Œuvre caricaturée ou caricaturale ? Une chose est sûre, les Carmina Burana de Carl Orff ne jouissent pas d’une très bonne presse auprès de l’intelligentsia musicale, laquelle reproche à son compositeur une manière peu subtile dans son traitement de l’orchestre et pompière dans celui des chœurs. Paradoxalement, les trois premières minutes de cette cantate profane sont parmi les plus connues et appréciées du grand public, qui y entend quelque référence épique ou apocalyptique – sans nécessairement savoir que ce célèbre « O Fortuna » se rapporte explicitement à Fortune, déesse du destin dont la fameuse roue est représentée en frontispice des Carmina Burana, recueil médiéval de chants profanes et religieux qui apportera à l'œuvre d'Orff sa matière musicale première et son titre. Voilà par quelle rente – trois minutes – subsiste encore le nom de Carl Orff ; on exagère, mais à peine. Souligner l’intérêt de cette musique parfois sous-estimée et soutenir l’intérêt du public pendant la petite heure que dure son exécution représentent alors les deux défis majeurs qui incombent aux interprètes.

Ce soir au Théâtre des Champs-Élysées, cela commence plutôt mal. Bien sûr le latin énigmatique dans lequel s’exprime la masse vocale des chœurs de Radio France, tantôt s'époumonant tantôt chuchotant, et le raz-de-marée infligé par l’implacable machine orchestrale du National de France dans le « Fortuna Imperatrix Mundi » ne laissent personne indifférent. Et si l’idée d’interpréter de façon similaire l’introduction et le finale de l’œuvre est intelligente (après tout, la roue de Fortune célébrée par le texte tourne jusqu'à conclure son cycle là où il avait commencé), sa réalisation est moins heureuse : le tempo très hâtif employé par Kazuki Yamada et la surenchère de décibels qu’il déploie ne sont pas propices à installer l’œuvre dans la durée et préparent mal l’auditeur au « Primo vere » à venir. Le retour du « O Fortuna », une heure plus tard dans le finale, sera donc nettement plus convaincant.

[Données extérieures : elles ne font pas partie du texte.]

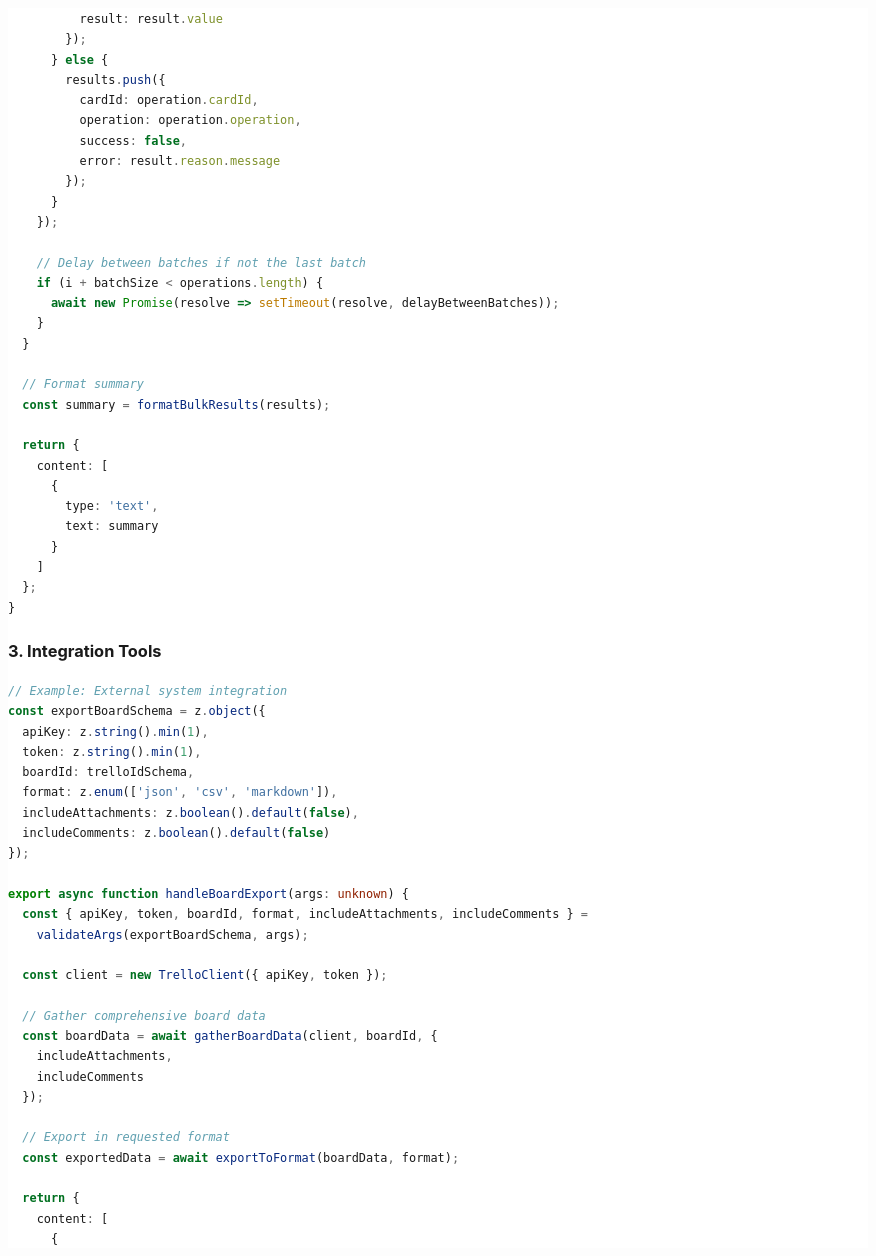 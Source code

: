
 ```typescript
          result: result.value
        });
      } else {
        results.push({
          cardId: operation.cardId,
          operation: operation.operation,
          success: false,
          error: result.reason.message
        });
      }
    });
    
    // Delay between batches if not the last batch
    if (i + batchSize < operations.length) {
      await new Promise(resolve => setTimeout(resolve, delayBetweenBatches));
    }
  }
  
  // Format summary
  const summary = formatBulkResults(results);
  
  return {
    content: [
      {
        type: 'text',
        text: summary
      }
    ]
  };
}
```

### 3. Integration Tools

```typescript
// Example: External system integration
const exportBoardSchema = z.object({
  apiKey: z.string().min(1),
  token: z.string().min(1),
  boardId: trelloIdSchema,
  format: z.enum(['json', 'csv', 'markdown']),
  includeAttachments: z.boolean().default(false),
  includeComments: z.boolean().default(false)
});

export async function handleBoardExport(args: unknown) {
  const { apiKey, token, boardId, format, includeAttachments, includeComments } = 
    validateArgs(exportBoardSchema, args);
  
  const client = new TrelloClient({ apiKey, token });
  
  // Gather comprehensive board data
  const boardData = await gatherBoardData(client, boardId, {
    includeAttachments,
    includeComments
  });
  
  // Export in requested format
  const exportedData = await exportToFormat(boardData, format);
  
  return {
    content: [
      {
``` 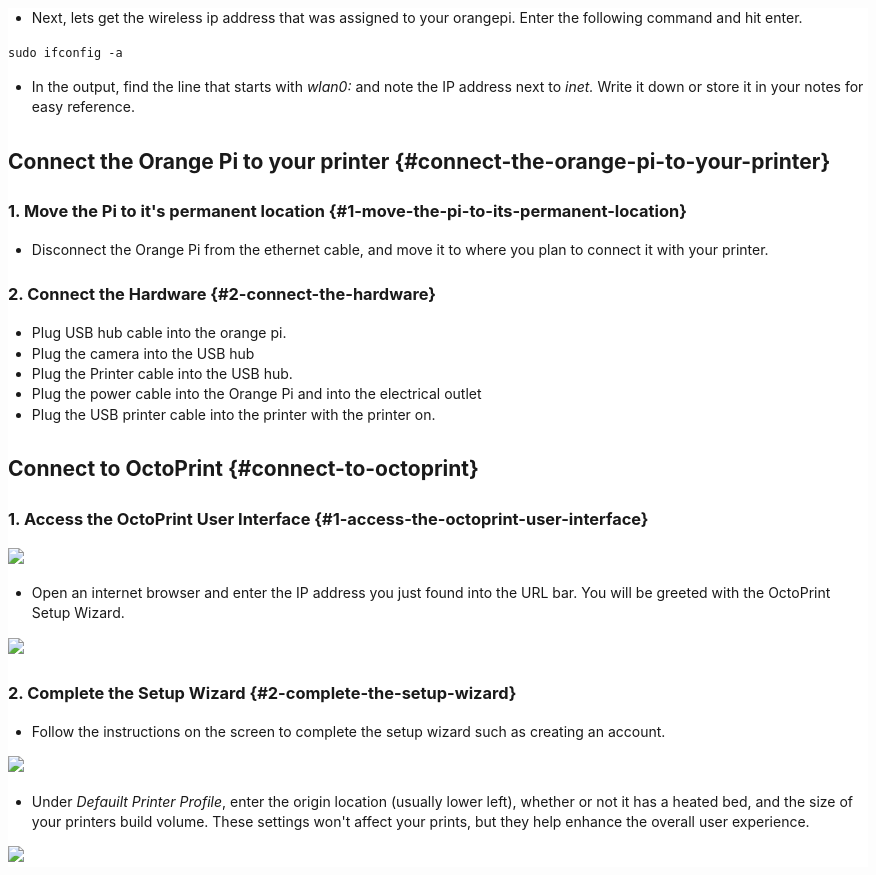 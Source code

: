 - Next, lets get the wireless ip address that was assigned to your orangepi. Enter the following command and hit enter.

```
sudo ifconfig -a
```

- In the output, find the line that starts with _wlan0:_ and note the IP address next to _inet._ Write it down or store it in your notes for easy reference.

## **Connect the Orange Pi to your printer** {#connect-the-orange-pi-to-your-printer}

### **1. Move the Pi to it's permanent location** {#1-move-the-pi-to-its-permanent-location}

- Disconnect the Orange Pi from the ethernet cable, and move it to where you plan to connect it with your printer.

### **2. Connect the Hardware** {#2-connect-the-hardware}

- Plug USB hub cable into the orange pi.
- Plug the camera into the USB hub
- Plug the Printer cable into the USB hub.
- Plug the power cable into the Orange Pi and into the electrical outlet
- Plug the USB printer cable into the printer with the printer on.

## **Connect to OctoPrint** {#connect-to-octoprint}

### **1. Access the OctoPrint User Interface** {#1-access-the-octoprint-user-interface}

![](/img/user-guides/octoprint-orange-pi-zero-2-kit/octoprint-setup-wizard-1.png)

- Open an internet browser and enter the IP address you just found into the URL bar. You will be greeted with the OctoPrint Setup Wizard.

![](/img/user-guides/octoprint-orange-pi-zero-2-kit/octoprint-access-control.png)

### **2. Complete the Setup Wizard** {#2-complete-the-setup-wizard}

- Follow the instructions on the screen to complete the setup wizard such as creating an account.

![](/img/user-guides/octoprint-orange-pi-zero-2-kit/octoprint-printer-profile.png)

- Under _Defauilt Printer Profile_, enter the origin location (usually lower left), whether or not it has a heated bed, and the size of your printers build volume. These settings won't affect your prints, but they help enhance the overall user experience.

![](/img/user-guides/octoprint-orange-pi-zero-2-kit/octoprint-webcam-view.png)
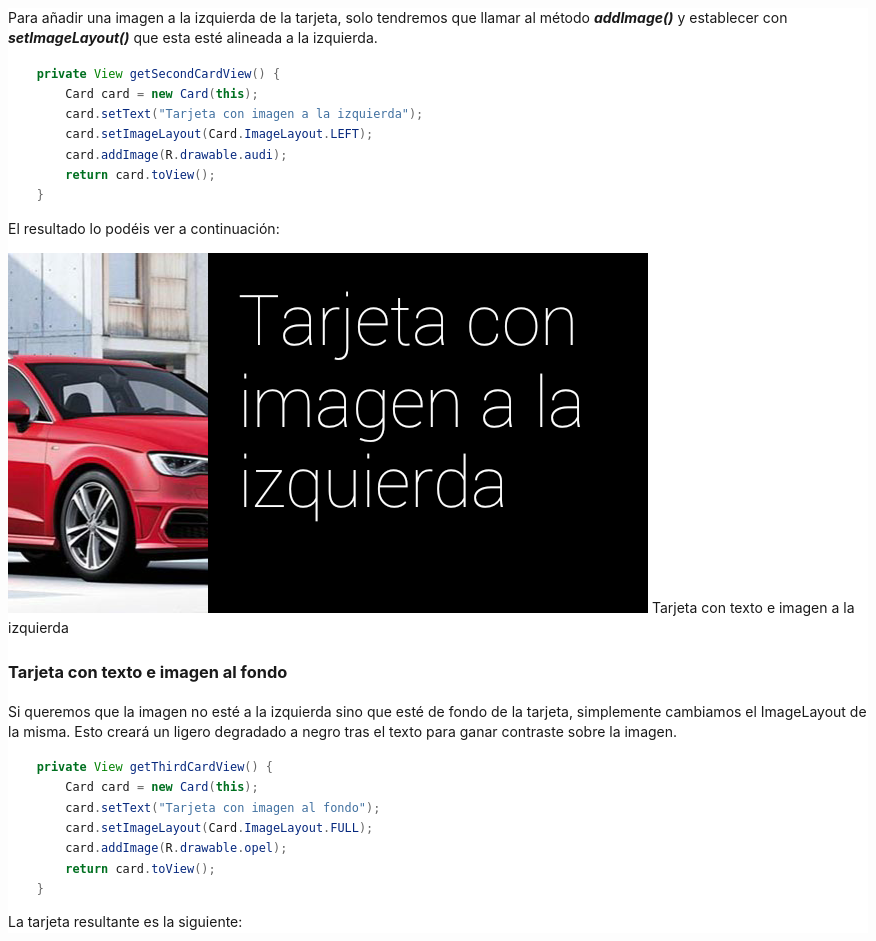 Para añadir una imagen a la izquierda de la tarjeta, solo tendremos que llamar al método **_addImage()_** y establecer con **_setImageLayout()_** que esta esté alineada a la izquierda.

```java
    private View getSecondCardView() {
        Card card = new Card(this);
        card.setText("Tarjeta con imagen a la izquierda");
        card.setImageLayout(Card.ImageLayout.LEFT);
        card.addImage(R.drawable.audi);
        return card.toView();
    }
```

El resultado lo podéis ver a continuación:

![Tarjeta con texto e imagen a la izquierda](/assets/images/tarjeta_texto_imagen_izq.png) Tarjeta con texto e imagen a la izquierda

### Tarjeta con texto e imagen al fondo

Si queremos que la imagen no esté a la izquierda sino que esté de fondo de la tarjeta, simplemente cambiamos el ImageLayout de la misma. Esto creará un ligero degradado a negro tras el texto para ganar contraste sobre la imagen.

```java
    private View getThirdCardView() {
        Card card = new Card(this);
        card.setText("Tarjeta con imagen al fondo");
        card.setImageLayout(Card.ImageLayout.FULL);
        card.addImage(R.drawable.opel);
        return card.toView();
    }
```

La tarjeta resultante es la siguiente:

Entre ces deux apparitions, la partition de Carl Orff s’attarde tout d’abord sur les joies qu’apporte le printemps et son « Soleil [qui] chauffe tout ». Mais là encore, que ce soit dans la première ou la seconde saynète, l’enchaînement des huit numéros que constitue cette première partie est à oublier. Tandis que le volume sonore reste généralement excessif, dans « Au printemps », pour exprimer l’engourdissement hivernal et la renaissance de la vie qui doit lentement refaire surface, on est stupéfait de constater si peu d’amusement de la part des musiciens. Trop tenue, trop brouillonne, trop désincarnée, la seconde saynète (« Sur le pré ») l’est dès sa « Danse » introductive, en témoigne l’absence de spontanéité et de naturel du solo de flûte. Outre l’ennui palpable qui achève de le gagner, l’auditeur reste coi devant la léthargie du National !
Il faudra finalement compter sur l’infaillible énergie du chef et des forces vocales pour parvenir à dérider un peu la phalange dans les frasques de la deuxième partie, « À la taverne ». Malgré le choix questionnable – car nettement moins comique – d’utiliser un contre-ténor en lieu et place du falsetto de ténor dans l’« Olim lacus colueram », on peut compter sur Matthias Rexroth pour employer un sens théâtral tout à fait bienvenu après cette morne première partie, jouant avec fantaisie son rôle de cygne rôti en broche. Déjà bon conteur dans la première partie, Ludovic Tézier apporte lui aussi un peu de relief : en ce moment Germont à Bastille, le baryton est trop puissant pour le TCE mais son incarnation flegmatique de l’abbé ivrogne est plutôt comique.
Par contagion, le Chœur de Radio France, qui jusque-là ne brillait ni par ses timbres ni par sa précision, trouve un second souffle dans l’entraînant « In taberna quando sumus », chanson paillarde des plus grisantes qui apporte enfin un peu de couleur à l’orchestre. Grâce à la pureté du soprano de Regula Mühlemann et au timbre viril de Tézier, les vers courtois – fort suggestifs – du « Cour d’amours » final concluront sur une note également plus positive ces laborieuses Carmina Burana.
Avant l’entracte, la Suite n° 2 de Bacchus et Ariane donna plus de satisfaction, de la part de Yamada comme du National. Certes la lecture très homogène du chef ne permit pas de souligner tout ce que la partition d’Albert Roussel contient de raffinements et de subtilités, mais son approche narrative et énergique aura suffi pour apprécier, du « Réveil d’Ariane » à son « Couronnement », toute la tension de cette pièce.